One December morning he was shaved, given a fresh shirt and a jacket without stripes of rank, and driven to the military court, where he saw Perišić, Vukajlović, Simović, and Saboš for the first time, their faces pale and lined, as was his own, though he was not aware of it. The accused were escorted into the courtroom: at the far wall, the captain awaited them, and two majors and a lieutenant colonel sat at a raised table. One of the majors read out the charges. The main charge against Sredoje was based on his irreverent statements in the mess; only Simović and Vukajlović were charged with distributing the leaflets. Simović and Vukajlov
ić were sentenced to five years in prison, Sredoje to one, Saboš to eight months, and Perišić to only three, the duration of the inquiry. They were taken back to prison together but then separated, and Sredoje never saw any of them again.
After ten days, he was transported by truck to Lepoglava. There he spent the winter in a cell with sixteen other prisoners, freezing and eating poor food. At the beginning of April 1949, he was taken by train, with one other prisoner, a gold smuggler, to Sremska Mitrovica. There they were given sufficient food and sent to work in the fields, and Sredoje quickly recovered. At last, on October 12, he was released and given a train ticket to Celje. At nine in the evening, he arrived at the house in the cul-de-sac. Dominika was not there. The housing authority had moved her out a few days after his arrest, but the new occupants, a large family, knew her address and gave it to him, staring with curiosity. Sredoje found her on the outskirts of town, in a small house that belonged to a retired teacher and his wife. Dominika had been allocated a room on the ground floor. She was already in bed, asleep; she came out drowsy, in her nightgown, but showed no hesitation about taking him in. So he began to live with her again.
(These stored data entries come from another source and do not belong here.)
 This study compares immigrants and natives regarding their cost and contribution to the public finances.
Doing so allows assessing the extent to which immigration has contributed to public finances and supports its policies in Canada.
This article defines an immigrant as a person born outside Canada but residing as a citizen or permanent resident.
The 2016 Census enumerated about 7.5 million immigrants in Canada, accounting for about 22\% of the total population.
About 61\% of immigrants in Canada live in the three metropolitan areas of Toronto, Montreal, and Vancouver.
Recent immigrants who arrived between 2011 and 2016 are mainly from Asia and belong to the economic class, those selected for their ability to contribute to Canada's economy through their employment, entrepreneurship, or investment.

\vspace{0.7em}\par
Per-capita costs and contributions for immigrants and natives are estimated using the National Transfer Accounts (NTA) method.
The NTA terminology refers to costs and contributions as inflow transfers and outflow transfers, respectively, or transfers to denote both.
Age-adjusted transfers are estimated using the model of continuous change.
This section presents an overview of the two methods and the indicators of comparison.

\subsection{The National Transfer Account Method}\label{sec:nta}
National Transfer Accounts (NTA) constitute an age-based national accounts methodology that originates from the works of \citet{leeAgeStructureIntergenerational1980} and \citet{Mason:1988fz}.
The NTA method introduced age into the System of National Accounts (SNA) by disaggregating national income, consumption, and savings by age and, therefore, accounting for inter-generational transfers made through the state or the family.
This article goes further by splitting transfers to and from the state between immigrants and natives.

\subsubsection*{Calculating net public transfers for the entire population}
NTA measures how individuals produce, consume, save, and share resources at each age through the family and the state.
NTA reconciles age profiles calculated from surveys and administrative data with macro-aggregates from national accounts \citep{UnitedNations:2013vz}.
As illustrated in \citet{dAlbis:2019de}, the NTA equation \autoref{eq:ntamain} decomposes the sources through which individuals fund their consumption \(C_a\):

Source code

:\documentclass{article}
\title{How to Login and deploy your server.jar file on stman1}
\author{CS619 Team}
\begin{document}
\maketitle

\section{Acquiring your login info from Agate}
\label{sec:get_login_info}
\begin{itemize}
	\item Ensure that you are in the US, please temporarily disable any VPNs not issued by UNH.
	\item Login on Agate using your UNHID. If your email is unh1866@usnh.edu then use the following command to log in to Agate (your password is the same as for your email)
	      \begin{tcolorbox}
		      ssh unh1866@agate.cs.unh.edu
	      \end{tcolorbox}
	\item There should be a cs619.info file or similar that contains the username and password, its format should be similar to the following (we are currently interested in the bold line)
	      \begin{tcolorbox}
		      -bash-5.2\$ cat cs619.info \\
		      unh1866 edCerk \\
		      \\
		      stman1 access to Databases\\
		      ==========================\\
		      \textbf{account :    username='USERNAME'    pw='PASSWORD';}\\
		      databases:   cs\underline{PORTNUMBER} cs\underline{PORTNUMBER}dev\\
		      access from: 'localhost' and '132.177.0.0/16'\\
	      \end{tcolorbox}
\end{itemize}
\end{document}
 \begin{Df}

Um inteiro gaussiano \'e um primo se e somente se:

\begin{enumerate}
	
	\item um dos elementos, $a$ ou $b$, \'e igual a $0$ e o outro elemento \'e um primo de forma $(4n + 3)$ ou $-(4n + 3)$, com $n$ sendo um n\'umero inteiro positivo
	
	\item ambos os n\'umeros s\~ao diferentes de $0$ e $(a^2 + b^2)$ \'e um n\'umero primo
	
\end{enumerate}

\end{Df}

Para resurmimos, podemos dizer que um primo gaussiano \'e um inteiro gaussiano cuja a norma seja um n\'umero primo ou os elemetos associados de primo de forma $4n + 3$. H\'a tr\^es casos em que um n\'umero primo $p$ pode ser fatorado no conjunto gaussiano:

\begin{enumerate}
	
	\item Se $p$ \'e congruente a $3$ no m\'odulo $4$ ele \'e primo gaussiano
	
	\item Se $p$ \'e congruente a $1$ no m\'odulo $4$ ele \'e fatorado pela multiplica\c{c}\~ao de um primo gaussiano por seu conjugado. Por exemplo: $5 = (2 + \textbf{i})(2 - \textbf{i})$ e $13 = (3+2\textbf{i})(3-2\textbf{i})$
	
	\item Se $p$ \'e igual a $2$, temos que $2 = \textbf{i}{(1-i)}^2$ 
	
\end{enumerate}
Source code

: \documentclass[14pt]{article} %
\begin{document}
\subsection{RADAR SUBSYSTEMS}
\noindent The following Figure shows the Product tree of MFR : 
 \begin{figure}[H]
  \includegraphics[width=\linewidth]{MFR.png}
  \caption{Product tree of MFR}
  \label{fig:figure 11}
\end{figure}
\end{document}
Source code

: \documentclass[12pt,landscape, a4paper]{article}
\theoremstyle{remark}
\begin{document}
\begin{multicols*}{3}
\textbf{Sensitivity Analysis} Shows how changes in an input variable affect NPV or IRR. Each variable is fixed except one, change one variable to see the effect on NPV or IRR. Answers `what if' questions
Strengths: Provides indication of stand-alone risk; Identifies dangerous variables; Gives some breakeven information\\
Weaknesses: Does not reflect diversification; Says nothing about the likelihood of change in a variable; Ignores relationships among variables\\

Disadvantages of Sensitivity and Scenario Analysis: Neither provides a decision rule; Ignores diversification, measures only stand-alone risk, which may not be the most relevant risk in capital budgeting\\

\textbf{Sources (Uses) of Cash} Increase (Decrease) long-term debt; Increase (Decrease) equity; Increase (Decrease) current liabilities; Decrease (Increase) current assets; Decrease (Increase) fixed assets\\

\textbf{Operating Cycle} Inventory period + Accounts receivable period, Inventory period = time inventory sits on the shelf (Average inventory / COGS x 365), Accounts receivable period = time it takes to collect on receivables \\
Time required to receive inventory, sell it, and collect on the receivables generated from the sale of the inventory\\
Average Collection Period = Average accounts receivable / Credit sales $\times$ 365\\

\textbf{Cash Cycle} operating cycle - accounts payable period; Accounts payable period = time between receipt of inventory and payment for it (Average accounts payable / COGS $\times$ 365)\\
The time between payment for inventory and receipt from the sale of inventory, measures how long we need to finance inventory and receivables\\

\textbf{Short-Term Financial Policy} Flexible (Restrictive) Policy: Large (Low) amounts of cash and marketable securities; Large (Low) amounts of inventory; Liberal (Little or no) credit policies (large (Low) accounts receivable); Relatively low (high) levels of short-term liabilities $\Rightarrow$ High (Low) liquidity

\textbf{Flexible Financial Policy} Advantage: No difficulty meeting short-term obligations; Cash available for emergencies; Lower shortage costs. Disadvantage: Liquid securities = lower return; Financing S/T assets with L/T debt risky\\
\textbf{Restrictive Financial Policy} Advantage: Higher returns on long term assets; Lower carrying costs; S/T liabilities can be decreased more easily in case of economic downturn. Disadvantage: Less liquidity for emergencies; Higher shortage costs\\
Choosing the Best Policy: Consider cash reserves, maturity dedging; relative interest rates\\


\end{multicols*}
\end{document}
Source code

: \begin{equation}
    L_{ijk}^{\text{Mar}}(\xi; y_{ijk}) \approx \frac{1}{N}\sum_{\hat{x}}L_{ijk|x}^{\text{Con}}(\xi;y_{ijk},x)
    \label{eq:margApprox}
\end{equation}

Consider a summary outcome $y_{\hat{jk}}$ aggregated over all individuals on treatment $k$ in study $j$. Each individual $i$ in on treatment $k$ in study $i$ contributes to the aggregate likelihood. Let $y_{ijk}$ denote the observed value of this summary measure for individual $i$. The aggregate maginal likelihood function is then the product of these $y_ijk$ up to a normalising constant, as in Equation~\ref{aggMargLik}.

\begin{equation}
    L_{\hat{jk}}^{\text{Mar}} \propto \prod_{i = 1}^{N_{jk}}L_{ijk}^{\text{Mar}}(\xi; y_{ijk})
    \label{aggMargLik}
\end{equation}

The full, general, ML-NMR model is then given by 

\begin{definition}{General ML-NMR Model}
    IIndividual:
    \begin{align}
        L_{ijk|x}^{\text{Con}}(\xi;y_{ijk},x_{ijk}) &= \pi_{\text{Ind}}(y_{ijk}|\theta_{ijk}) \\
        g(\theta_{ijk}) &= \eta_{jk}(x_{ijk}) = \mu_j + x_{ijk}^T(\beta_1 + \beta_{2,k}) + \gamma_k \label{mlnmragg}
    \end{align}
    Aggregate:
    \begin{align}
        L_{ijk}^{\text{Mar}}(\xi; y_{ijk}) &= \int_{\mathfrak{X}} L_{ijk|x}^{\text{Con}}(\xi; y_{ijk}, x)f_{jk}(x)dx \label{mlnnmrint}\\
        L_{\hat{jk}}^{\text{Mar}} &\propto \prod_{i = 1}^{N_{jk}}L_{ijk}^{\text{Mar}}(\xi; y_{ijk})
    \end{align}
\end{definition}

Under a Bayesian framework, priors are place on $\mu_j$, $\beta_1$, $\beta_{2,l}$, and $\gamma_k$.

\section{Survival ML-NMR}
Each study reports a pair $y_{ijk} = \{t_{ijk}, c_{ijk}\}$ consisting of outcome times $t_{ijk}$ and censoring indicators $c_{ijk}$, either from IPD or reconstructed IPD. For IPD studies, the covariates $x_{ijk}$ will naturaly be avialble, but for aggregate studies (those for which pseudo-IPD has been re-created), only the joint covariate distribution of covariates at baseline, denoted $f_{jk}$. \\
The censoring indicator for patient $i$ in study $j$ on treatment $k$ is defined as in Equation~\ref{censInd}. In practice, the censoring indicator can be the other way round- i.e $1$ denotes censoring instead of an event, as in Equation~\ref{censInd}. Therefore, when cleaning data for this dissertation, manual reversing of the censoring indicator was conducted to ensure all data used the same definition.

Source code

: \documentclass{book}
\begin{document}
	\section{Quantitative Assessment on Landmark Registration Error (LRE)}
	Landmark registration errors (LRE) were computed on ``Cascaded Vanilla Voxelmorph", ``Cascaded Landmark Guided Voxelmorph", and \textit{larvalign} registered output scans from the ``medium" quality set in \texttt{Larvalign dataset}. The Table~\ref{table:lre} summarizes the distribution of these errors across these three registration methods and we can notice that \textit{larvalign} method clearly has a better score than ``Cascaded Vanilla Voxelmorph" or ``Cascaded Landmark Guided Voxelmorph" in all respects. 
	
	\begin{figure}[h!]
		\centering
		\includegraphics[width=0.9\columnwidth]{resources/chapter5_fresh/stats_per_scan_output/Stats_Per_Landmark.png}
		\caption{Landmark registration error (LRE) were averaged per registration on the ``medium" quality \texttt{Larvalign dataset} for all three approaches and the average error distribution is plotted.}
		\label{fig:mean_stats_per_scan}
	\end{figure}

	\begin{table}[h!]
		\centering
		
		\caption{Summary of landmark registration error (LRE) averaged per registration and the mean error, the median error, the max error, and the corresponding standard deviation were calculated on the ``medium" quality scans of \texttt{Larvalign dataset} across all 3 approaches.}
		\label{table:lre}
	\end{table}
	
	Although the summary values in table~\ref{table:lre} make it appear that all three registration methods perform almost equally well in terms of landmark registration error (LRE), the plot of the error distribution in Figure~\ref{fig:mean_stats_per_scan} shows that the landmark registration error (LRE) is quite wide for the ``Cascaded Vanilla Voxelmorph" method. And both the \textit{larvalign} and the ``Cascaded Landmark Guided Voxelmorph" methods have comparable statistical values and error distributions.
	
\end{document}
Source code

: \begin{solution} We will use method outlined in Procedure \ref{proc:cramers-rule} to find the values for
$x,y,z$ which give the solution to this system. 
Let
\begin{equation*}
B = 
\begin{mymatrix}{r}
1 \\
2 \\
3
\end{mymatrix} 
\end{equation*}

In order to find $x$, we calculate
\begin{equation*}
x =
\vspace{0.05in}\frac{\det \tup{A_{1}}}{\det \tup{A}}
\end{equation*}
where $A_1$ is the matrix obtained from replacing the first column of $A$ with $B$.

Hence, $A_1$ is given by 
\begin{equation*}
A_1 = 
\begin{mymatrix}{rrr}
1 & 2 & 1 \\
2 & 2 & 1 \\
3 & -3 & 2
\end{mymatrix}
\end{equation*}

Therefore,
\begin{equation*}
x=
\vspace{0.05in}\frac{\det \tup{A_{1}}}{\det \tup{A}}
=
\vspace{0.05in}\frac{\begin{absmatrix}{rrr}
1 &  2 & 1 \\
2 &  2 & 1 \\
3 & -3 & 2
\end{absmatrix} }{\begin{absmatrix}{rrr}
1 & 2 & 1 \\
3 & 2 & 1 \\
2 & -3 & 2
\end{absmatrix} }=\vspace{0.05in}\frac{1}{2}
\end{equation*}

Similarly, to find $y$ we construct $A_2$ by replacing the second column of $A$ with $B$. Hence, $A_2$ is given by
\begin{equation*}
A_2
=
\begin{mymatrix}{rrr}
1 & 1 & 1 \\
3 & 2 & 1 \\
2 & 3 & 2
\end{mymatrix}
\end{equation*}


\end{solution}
Early in the morning, she would go off to work, while he stayed in bed. He would get up much later, eat what she had left for him, read the newspapers, smoke, listen to music on the small old radio. When Dominika came home, they would eat a meal together; then she would do the housework, which made him feel out of place in her single room. After the housework, Dominika cleaned herself, combed her hair, applied creams to her skin, washed her underclothes. He didn’t like watching all these activities having to do with her body, which he was accustomed to possess at night in all its naked simplicity. And it annoyed him that her personality extended beyond that body, a personality he was only just discovering: her neatness, thriftiness, the way she examined every object with a prudent, careful eye, as if she were near-sighted, even every mouthful of food, before accepting it and using it. Impatient, he wanted to shout at her, but restrained himself, believing that it was not she who upset him but the claustrophobic memory of his stay in prison, from which he had not completely recovered.